For each line below that contains the string "comment", copy that line.

◆ TASK INPUT:
+ + + +

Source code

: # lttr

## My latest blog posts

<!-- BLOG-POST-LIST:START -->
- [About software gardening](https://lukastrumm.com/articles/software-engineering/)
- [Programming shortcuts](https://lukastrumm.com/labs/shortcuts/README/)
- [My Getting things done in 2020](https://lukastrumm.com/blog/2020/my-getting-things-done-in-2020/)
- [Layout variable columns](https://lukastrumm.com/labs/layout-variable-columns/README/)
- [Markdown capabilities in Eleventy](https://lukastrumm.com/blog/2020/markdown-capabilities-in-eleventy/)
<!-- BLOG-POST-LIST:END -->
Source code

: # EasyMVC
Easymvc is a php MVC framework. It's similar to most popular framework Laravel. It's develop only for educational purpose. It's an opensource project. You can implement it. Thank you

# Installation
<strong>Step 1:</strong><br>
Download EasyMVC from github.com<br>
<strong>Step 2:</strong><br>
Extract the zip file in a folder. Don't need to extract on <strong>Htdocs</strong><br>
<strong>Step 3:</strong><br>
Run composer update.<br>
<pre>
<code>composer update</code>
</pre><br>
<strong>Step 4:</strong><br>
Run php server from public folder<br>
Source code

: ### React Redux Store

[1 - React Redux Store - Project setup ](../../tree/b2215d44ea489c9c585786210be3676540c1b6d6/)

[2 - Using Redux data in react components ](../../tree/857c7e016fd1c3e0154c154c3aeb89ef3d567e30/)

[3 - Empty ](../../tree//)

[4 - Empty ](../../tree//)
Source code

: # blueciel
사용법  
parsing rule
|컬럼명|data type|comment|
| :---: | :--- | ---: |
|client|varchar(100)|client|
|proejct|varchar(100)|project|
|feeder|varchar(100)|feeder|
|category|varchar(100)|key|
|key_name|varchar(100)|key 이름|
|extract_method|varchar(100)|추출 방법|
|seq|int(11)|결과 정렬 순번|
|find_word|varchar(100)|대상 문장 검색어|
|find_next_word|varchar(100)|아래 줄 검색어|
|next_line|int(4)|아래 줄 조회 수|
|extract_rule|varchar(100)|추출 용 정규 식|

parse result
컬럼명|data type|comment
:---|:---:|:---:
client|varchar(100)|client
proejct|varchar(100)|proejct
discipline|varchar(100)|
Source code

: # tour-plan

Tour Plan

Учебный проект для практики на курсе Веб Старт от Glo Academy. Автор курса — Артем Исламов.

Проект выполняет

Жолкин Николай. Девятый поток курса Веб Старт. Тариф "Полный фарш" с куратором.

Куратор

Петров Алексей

+ + + +

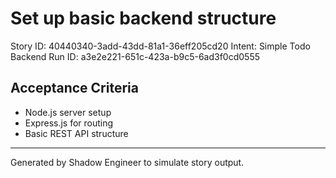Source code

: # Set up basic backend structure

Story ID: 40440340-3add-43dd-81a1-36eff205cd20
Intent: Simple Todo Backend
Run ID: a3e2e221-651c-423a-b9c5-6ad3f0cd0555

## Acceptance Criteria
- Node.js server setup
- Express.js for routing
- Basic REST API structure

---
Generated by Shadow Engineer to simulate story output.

+ + + +

◆ ANSWER SECTION:
|컬럼명|data type|comment|
컬럼명|data type|comment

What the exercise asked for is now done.